Can't use loop on str_count() function-CodePudding

I have a Data Frame that has two columns like that:

USER ID	text
1	"..."
2	"..."
.	.
.	.
.	.
100	"..."

Let's say there are 100 users and each user has a text.

I want to count the proportion the texts that has question marks in them: for example, let's say I have only 20 texts in which there are question marks. That means the value I will get is 20/100 (I don't care how many questions marks are within each text).

I tried to use str_count() and build a loop for it:

for (i in 1:length(data_frame$text)) {
str_count(data_frame$text[i], pattern = "\\?")}

but it just not working, it's not even producing an error

CodePudding user response：

If you want to find if there is a question mark in the string (dichotomize as 1/0) you could do this in base R:

df <- data.frame(id = 1:10,
                 text = c(LETTERS[1:5], paste0(LETTERS[1:5],"?")))

df$question_mark <- grepl("\\?", df$text)*1

You can find the proportion by:

sum(df$question_mark) / nrow(df)

CodePudding user response：

You may want to use stringr::str_detect() and you do not need a for loop.

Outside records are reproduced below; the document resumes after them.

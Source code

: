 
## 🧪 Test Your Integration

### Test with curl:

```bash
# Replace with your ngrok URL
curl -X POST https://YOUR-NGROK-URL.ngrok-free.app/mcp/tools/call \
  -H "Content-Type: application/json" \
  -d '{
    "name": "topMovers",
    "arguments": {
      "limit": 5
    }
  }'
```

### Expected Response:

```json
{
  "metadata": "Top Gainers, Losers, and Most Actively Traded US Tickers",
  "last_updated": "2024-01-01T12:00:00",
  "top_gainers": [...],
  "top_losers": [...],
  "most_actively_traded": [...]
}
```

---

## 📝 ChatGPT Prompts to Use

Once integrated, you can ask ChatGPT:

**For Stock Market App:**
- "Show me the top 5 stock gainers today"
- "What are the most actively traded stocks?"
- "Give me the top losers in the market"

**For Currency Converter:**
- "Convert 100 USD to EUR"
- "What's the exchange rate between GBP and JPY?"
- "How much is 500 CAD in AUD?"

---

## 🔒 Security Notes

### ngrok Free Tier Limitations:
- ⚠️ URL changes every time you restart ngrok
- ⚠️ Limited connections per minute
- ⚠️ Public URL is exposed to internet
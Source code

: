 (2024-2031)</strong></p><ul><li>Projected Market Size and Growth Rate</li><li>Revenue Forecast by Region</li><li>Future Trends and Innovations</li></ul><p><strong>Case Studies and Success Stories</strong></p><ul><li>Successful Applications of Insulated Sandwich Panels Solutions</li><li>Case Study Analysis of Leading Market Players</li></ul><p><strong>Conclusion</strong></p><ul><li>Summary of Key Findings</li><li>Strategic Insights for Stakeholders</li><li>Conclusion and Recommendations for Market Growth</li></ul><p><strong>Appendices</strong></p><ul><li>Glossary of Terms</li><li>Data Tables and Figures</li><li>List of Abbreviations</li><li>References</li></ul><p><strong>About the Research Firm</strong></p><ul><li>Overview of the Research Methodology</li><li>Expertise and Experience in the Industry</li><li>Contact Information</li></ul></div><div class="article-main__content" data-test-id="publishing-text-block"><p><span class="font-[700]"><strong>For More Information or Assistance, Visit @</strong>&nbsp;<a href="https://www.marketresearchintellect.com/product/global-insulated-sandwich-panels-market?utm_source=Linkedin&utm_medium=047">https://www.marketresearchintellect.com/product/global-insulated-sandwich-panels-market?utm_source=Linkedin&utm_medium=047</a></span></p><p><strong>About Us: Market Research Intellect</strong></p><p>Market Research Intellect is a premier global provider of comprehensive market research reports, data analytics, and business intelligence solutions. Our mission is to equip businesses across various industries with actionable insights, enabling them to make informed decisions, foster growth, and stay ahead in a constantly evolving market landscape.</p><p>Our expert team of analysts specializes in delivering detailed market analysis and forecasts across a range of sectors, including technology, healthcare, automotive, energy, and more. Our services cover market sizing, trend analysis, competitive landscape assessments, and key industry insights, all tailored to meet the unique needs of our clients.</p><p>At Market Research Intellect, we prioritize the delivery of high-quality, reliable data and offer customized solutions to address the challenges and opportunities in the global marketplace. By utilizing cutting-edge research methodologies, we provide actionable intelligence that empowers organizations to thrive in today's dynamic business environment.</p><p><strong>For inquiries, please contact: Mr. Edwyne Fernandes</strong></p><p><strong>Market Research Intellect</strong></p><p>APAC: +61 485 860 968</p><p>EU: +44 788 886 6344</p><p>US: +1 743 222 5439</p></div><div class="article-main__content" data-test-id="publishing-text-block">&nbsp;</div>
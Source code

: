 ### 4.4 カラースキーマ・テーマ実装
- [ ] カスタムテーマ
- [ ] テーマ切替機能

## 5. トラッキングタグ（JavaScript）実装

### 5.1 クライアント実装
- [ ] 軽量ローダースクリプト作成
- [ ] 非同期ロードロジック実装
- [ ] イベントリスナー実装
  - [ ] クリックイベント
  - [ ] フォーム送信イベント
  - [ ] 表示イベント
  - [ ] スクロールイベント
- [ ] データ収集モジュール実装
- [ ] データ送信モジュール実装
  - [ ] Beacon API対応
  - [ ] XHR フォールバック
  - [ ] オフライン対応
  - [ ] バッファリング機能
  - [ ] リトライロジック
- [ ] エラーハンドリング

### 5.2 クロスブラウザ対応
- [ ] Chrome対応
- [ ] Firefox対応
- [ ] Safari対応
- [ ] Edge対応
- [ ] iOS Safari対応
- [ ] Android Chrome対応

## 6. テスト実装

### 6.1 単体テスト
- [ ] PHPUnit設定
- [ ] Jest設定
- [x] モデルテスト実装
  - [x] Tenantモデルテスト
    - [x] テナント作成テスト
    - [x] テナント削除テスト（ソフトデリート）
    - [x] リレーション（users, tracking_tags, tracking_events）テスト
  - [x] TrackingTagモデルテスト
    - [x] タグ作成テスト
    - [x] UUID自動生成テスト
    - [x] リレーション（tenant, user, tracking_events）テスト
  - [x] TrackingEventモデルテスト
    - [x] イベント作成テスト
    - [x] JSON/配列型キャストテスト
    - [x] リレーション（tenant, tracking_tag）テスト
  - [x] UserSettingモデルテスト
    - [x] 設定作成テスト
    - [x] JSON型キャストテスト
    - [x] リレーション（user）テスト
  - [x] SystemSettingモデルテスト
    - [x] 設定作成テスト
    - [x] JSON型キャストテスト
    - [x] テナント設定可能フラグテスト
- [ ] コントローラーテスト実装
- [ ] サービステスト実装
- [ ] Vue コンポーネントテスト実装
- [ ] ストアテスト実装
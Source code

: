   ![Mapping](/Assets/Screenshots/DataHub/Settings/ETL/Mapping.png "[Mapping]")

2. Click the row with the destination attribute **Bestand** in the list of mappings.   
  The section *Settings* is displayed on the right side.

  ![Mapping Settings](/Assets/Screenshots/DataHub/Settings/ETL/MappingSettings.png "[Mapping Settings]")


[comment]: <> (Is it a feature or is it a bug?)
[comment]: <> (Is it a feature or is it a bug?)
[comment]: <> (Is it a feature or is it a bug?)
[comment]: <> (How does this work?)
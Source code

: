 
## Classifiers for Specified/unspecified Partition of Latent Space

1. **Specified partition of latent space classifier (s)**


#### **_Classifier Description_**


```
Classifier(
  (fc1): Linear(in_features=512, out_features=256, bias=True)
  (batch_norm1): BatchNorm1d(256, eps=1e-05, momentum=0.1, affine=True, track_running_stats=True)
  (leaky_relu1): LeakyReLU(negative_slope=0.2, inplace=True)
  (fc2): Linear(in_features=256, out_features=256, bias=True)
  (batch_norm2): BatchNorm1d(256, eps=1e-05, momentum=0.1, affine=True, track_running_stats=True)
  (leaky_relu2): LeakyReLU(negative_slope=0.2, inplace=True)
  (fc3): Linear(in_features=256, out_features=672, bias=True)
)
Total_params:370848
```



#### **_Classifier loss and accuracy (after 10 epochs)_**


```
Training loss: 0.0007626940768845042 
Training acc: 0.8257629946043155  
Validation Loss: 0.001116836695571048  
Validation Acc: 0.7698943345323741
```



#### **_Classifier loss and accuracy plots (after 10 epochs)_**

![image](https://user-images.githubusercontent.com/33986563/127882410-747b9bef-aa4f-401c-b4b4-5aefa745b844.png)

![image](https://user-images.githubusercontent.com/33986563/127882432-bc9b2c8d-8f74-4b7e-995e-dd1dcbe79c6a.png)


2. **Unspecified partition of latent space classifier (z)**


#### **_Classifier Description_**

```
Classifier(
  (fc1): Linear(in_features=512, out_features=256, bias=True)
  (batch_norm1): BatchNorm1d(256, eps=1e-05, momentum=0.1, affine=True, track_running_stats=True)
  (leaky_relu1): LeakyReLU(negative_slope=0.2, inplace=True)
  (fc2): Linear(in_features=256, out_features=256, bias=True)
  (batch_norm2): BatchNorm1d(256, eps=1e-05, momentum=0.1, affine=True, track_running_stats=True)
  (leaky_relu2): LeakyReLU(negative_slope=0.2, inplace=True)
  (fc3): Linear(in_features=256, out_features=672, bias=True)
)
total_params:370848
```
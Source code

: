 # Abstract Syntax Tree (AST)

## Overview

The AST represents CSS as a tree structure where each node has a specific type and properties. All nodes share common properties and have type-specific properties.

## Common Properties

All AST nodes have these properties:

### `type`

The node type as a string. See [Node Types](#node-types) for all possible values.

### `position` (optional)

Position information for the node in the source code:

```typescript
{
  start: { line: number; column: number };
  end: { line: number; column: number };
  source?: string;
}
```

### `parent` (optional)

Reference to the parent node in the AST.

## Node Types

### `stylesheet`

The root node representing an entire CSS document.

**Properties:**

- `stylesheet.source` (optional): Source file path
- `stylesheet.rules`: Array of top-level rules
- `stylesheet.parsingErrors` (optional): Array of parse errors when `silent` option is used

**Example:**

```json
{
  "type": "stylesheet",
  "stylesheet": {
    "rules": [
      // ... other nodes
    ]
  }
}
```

Most of the str_* functions are vectorized, which is one of R's core strengths. (It still is a hidden for loop of course but it is implemented in c and so it's much faster as well as easier to write).

Consider:

df$test <- c("asa", "asa?", "asa??", "asa???", "asa??")
result <- paste0(  sum(stringr::str_detect(df$test, "\\?")), "/", length(df$test)  )

print(result)

4/5